Code and libraries licensed under version 2 of the LGPL license are acceptable under extraordinary circumstances.
Code licensed under the GPL cannot be accepted.
Although addins that do not follow these rules cannot be accepted into the MonoDevelop source repository, they can be hosted elsewhere. However, this generally means that they are much less likely to be maintained and distributed.
https://www.monodevelop.com/developers/#a-note-on-licensing
As patches were released under MIT X11 by their authors, they were suitable to be shipped with other code in MonoDevelop.
Side Notes
If everyone accepts the fact that the relicensing in Dec 2009 is valid, then there isn’t much more to discuss further here. Microsoft has no obligation to publish any of its private patches, as LGPL/X11 dual licensing allows such private patches.
I think Microsoft still holds the copyright of most MonoDevelop code base due to its acquisition of Xamarin (along with other assets like monodevelop.com domain and the GitHub repo). Any attempt to revive MonoDevelop (or create a new variant) should respect that and follow the requirements of LGPL/X11 dual licensing.
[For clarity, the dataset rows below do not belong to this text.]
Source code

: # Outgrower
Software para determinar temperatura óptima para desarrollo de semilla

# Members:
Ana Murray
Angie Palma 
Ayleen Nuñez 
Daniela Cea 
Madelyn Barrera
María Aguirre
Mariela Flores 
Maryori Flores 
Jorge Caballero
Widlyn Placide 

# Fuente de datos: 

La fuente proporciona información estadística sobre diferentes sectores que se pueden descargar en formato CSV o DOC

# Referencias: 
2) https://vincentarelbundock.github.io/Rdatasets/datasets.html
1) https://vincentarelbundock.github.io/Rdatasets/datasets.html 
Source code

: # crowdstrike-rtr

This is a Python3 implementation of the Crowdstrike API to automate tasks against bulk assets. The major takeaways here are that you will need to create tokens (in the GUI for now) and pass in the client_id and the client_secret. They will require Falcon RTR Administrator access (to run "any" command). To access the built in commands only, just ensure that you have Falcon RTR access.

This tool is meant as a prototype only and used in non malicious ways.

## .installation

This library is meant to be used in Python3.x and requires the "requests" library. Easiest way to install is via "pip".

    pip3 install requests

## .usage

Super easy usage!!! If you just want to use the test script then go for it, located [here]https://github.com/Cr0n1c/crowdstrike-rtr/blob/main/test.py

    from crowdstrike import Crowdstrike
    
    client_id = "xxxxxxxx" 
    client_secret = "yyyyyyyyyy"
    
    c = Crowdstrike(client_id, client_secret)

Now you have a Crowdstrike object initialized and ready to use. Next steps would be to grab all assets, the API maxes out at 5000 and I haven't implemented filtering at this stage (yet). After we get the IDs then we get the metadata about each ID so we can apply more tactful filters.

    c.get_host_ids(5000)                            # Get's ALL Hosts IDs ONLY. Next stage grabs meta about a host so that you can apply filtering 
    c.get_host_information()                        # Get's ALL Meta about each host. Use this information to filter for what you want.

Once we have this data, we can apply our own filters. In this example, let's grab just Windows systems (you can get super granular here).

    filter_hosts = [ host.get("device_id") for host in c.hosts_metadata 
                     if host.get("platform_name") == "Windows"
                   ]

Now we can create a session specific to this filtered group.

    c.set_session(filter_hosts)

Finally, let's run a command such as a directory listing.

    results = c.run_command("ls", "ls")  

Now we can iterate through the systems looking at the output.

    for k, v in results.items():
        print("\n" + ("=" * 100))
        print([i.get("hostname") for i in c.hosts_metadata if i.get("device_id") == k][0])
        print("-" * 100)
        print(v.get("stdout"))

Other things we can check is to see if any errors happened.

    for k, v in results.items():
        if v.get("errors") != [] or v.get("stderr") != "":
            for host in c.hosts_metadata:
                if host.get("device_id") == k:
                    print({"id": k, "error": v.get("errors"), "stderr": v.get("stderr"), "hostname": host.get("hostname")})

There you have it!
The various contributors still hold copyright of the public patches, but since those patches were released under X11 in general, following the requirements won’t be any different.
Based on the public roadmap of VS for Mac, Microsoft is clearly replacing many components with new code, such as “Move the IDE to fully native macOS UI”. Ultimately VS for Mac should share a lot with VS for Windows (might include the extension system), so making it a closed source product early in 2020 can be explained well.